═══ Given records ═══
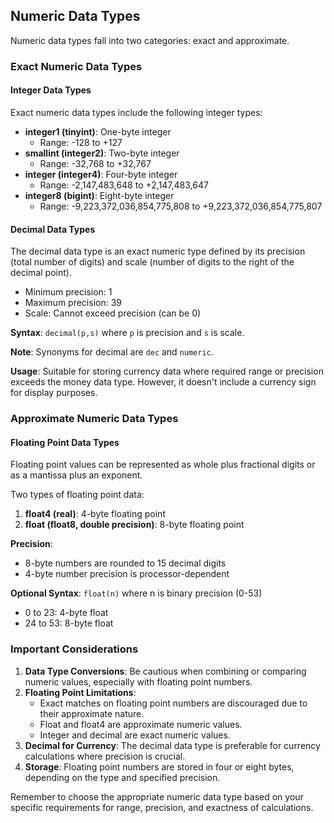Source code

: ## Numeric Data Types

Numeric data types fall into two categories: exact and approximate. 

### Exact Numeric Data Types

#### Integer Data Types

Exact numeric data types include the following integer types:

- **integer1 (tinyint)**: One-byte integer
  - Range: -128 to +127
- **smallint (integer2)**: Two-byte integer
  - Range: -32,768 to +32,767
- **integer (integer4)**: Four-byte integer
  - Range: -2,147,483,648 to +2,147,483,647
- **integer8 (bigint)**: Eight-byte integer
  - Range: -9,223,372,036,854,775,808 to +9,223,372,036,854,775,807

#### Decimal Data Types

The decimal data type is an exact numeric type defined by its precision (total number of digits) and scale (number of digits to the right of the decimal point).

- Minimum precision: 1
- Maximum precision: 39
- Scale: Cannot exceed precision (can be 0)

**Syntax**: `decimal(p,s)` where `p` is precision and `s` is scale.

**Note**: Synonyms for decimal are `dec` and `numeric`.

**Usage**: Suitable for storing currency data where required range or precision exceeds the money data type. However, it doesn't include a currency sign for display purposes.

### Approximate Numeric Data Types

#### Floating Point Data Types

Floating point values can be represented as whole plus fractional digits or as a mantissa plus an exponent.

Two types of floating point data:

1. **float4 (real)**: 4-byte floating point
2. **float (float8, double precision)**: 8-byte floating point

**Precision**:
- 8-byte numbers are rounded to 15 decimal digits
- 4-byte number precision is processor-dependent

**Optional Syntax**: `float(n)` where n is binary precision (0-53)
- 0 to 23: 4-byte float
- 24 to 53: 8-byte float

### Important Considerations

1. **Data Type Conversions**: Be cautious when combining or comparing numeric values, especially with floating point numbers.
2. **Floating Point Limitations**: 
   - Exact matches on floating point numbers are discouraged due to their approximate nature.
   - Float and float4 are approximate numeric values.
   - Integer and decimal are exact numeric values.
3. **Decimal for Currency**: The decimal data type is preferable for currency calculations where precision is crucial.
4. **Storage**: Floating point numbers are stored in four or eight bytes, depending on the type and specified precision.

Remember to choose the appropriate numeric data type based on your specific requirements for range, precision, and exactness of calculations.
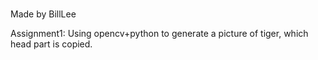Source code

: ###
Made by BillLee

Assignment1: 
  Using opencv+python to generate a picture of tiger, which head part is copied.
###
═══
Description of the task: Reproduce the data above line for line, excluding every picture.

Written solution:
Source code

: ## Numeric Data Types

Numeric data types fall into two categories: exact and approximate. 

### Exact Numeric Data Types

#### Integer Data Types

Exact numeric data types include the following integer types:

- **integer1 (tinyint)**: One-byte integer
  - Range: -128 to +127
- **smallint (integer2)**: Two-byte integer
  - Range: -32,768 to +32,767
- **integer (integer4)**: Four-byte integer
  - Range: -2,147,483,648 to +2,147,483,647
- **integer8 (bigint)**: Eight-byte integer
  - Range: -9,223,372,036,854,775,808 to +9,223,372,036,854,775,807

#### Decimal Data Types

The decimal data type is an exact numeric type defined by its precision (total number of digits) and scale (number of digits to the right of the decimal point).

- Minimum precision: 1
- Maximum precision: 39
- Scale: Cannot exceed precision (can be 0)

**Syntax**: `decimal(p,s)` where `p` is precision and `s` is scale.

**Note**: Synonyms for decimal are `dec` and `numeric`.

**Usage**: Suitable for storing currency data where required range or precision exceeds the money data type. However, it doesn't include a currency sign for display purposes.

### Approximate Numeric Data Types

#### Floating Point Data Types

Floating point values can be represented as whole plus fractional digits or as a mantissa plus an exponent.

Two types of floating point data:

1. **float4 (real)**: 4-byte floating point
2. **float (float8, double precision)**: 8-byte floating point

**Precision**:
- 8-byte numbers are rounded to 15 decimal digits
- 4-byte number precision is processor-dependent

**Optional Syntax**: `float(n)` where n is binary precision (0-53)
- 0 to 23: 4-byte float
- 24 to 53: 8-byte float

### Important Considerations

1. **Data Type Conversions**: Be cautious when combining or comparing numeric values, especially with floating point numbers.
2. **Floating Point Limitations**: 
   - Exact matches on floating point numbers are discouraged due to their approximate nature.
   - Float and float4 are approximate numeric values.
   - Integer and decimal are exact numeric values.
3. **Decimal for Currency**: The decimal data type is preferable for currency calculations where precision is crucial.
4. **Storage**: Floating point numbers are stored in four or eight bytes, depending on the type and specified precision.

Remember to choose the appropriate numeric data type based on your specific requirements for range, precision, and exactness of calculations.
Source code

: ###
Made by BillLee

Assignment1: 
  Using opencv+python to generate a picture of tiger, which head part is copied.
###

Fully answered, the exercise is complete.